As already mentioned in the introduction, visual saliency tries to describe the visual quality of certain objects or items that allows them to grab our immediate attention. Our brains constantly drive our gaze towards the important regions of the visual scene, as if it were to shine a flashlight on different sub-regions of the visual world, allowing us to quickly scan our surroundings for interesting objects and events while neglecting the less important parts.

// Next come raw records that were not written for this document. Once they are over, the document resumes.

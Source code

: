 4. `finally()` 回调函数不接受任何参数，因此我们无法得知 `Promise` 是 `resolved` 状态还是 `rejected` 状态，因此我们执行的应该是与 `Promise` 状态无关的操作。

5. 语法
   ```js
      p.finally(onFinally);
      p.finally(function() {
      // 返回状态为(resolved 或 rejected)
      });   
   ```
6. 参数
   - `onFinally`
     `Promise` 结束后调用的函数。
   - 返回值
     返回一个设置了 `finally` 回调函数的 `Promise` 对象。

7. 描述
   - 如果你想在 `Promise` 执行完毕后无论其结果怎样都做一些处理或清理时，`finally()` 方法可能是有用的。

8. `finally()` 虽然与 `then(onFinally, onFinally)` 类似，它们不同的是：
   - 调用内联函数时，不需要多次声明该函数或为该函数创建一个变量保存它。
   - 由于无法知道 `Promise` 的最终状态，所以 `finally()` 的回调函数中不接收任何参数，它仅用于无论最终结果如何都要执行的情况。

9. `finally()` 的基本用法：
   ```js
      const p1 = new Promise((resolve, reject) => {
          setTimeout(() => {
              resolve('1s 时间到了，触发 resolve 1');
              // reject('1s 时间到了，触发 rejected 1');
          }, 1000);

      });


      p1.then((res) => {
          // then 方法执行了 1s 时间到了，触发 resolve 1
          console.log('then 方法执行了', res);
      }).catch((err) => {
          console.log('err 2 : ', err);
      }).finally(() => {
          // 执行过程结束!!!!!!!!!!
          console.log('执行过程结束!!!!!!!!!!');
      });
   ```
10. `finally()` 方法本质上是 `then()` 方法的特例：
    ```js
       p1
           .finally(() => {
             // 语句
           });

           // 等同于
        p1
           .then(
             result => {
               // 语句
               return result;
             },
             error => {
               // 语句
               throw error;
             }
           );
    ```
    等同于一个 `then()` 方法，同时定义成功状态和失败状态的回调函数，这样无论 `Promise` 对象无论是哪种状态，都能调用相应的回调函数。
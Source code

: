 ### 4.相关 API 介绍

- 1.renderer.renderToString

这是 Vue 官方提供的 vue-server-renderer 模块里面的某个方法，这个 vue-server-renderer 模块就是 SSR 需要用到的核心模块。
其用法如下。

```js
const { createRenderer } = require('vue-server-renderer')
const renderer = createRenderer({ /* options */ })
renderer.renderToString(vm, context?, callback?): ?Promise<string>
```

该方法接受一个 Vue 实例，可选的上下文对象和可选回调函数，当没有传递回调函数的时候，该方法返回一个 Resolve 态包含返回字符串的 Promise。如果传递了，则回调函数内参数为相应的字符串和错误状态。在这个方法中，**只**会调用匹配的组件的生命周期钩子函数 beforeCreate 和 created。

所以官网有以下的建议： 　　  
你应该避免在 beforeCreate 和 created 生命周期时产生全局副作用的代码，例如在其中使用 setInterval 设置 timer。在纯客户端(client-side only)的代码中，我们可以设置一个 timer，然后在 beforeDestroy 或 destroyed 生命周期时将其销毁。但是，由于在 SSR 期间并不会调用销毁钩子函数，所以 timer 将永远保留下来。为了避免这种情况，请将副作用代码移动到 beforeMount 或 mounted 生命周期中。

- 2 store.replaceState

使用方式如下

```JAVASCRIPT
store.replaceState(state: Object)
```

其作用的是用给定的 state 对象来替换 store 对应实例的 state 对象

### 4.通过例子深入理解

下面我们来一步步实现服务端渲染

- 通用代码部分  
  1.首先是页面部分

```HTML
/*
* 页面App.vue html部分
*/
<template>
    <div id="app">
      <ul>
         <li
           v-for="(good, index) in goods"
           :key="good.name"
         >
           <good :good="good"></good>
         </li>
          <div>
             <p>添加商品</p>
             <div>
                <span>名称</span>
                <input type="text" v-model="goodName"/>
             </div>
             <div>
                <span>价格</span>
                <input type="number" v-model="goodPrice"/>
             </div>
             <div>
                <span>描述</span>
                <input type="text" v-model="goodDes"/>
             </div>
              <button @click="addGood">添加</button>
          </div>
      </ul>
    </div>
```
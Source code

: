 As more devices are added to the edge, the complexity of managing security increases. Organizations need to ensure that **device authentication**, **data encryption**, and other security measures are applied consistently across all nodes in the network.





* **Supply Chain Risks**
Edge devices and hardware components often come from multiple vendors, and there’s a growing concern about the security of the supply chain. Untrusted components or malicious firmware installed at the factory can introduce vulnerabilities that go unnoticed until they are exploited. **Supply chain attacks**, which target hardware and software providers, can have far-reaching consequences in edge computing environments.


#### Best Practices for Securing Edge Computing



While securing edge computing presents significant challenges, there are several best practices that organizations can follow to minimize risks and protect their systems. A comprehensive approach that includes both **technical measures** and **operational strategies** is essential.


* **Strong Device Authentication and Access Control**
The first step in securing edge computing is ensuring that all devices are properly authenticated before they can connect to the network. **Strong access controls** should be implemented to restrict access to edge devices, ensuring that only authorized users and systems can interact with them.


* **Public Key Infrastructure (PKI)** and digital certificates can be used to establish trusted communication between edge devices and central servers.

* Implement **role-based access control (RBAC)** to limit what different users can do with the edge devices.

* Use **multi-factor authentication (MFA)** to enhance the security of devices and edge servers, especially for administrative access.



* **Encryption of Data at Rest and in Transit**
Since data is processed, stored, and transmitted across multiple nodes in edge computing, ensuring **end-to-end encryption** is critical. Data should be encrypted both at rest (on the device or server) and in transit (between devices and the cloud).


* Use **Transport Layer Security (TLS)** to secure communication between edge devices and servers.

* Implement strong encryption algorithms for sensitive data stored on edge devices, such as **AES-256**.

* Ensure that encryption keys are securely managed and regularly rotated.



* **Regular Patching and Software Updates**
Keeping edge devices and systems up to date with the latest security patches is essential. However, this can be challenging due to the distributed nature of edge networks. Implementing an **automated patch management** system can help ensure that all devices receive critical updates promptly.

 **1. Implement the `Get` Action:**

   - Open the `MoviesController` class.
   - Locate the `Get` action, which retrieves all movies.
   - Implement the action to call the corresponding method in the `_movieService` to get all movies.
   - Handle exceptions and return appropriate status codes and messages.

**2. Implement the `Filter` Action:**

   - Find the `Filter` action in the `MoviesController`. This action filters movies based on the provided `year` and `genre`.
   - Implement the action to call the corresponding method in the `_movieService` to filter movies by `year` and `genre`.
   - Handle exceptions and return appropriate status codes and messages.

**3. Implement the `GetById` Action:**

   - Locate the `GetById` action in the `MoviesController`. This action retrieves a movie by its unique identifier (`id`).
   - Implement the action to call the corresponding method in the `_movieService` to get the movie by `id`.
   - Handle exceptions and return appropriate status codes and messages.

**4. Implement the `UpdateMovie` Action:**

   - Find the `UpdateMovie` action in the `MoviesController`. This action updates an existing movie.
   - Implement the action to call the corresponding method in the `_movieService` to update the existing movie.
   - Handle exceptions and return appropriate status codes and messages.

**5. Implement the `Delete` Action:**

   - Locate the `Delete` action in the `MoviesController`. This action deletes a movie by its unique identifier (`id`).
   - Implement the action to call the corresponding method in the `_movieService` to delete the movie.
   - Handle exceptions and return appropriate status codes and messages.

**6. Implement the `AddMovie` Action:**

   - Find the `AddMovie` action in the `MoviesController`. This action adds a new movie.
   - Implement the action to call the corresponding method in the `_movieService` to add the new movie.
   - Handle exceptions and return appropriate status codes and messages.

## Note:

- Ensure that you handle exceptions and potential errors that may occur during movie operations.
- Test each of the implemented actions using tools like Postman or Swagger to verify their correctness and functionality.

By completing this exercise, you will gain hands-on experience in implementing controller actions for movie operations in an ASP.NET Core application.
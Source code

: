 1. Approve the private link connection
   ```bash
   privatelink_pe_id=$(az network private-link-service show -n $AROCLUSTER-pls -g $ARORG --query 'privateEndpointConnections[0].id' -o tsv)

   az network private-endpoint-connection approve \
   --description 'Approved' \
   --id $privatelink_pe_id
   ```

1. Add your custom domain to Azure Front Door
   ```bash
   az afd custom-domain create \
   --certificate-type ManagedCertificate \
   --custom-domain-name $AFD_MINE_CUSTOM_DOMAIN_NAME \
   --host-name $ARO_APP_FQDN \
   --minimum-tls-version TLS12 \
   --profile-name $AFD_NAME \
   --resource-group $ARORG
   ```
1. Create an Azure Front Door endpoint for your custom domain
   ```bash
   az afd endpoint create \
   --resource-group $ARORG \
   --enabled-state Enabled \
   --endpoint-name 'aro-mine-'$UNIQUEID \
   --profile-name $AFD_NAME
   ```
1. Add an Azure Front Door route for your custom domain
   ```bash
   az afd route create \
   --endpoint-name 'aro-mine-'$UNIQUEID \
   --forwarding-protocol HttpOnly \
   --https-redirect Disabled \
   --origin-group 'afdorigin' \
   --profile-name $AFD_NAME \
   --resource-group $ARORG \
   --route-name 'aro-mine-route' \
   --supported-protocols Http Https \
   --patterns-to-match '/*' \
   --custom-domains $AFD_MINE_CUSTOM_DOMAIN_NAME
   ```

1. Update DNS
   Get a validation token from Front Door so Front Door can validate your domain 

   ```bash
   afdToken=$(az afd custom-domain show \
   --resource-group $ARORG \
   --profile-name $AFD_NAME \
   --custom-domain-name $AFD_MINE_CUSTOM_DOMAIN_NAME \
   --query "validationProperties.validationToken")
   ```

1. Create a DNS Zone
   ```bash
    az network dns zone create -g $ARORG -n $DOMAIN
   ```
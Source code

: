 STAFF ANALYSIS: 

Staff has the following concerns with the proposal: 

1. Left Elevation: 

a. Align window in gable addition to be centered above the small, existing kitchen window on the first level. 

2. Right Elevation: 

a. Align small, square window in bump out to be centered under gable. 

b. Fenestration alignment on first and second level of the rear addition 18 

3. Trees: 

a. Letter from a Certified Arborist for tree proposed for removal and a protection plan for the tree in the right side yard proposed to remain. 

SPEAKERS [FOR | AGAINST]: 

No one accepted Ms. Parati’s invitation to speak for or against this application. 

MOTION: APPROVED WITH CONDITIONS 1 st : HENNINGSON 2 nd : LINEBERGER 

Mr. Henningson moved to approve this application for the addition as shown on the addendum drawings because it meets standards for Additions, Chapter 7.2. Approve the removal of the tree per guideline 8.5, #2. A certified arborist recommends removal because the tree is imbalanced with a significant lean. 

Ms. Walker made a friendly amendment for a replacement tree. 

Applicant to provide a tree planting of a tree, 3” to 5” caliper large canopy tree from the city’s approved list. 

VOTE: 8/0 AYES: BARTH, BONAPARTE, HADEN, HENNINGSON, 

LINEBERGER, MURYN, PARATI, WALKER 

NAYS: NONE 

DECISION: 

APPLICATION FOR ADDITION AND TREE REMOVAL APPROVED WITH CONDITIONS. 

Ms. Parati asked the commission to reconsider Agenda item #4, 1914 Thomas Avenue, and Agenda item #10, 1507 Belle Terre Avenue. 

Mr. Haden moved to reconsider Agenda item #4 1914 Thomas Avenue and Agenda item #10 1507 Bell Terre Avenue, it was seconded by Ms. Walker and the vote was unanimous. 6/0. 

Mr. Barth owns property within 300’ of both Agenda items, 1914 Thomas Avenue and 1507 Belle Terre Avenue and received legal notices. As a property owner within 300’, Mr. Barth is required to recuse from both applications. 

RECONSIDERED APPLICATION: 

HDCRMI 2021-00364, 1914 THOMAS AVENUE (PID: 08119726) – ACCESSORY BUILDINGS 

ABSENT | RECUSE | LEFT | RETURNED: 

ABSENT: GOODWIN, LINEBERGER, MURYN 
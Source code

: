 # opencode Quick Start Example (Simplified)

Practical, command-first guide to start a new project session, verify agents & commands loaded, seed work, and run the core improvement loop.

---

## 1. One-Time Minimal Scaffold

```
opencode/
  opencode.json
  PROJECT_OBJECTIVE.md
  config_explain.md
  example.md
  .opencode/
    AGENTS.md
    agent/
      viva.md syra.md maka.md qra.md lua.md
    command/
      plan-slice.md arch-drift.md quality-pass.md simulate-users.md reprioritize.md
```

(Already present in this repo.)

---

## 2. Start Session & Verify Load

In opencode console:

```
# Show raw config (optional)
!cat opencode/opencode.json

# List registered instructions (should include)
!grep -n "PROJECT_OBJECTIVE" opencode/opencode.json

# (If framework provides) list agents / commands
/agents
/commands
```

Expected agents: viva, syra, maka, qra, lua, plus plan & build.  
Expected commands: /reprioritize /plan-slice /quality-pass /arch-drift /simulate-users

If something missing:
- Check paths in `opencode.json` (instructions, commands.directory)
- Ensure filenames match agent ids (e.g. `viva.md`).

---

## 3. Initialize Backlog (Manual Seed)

It is thought that this is an evolutionary strategy to deal with the constant information overflow that comes with living in a visually rich environment. For example, if you take a casual walk through a jungle, you want to be able to notice the attacking tiger in the bush to your left before admiring the intricate color pattern on the butterfly's wings in front of you. As a result, the visually salient objects have the remarkable quality of popping out of their surroundings, much like the target bars in the following figure:

The visual quality that makes these targets pop out may not always be trivial though. If you are viewing the image on the left in color, you may immediately notice the only red bar in the image. However, if you look at the same image in grayscale, the target bar will be hard to find (it is the fourth bar from the top, fifth bar from the left). Similar to color saliency, there is a visually salient bar in the image on the right. Although the target bar is of unique color in the left image and of unique orientation in the right image, put the two characteristics together and suddenly the unique target bar does not pop out anymore:

In this preceding display, there is again one bar that is unique and different from all the other ones. However, because of the way the distracting items were designed, there is little salience to guide you towards the target bar. Instead, you find yourself scanning the image, seemingly at random, looking for something interesting. (Hint: The target is the only red and almost-vertical bar in the image, second row from the top, third column from the left.)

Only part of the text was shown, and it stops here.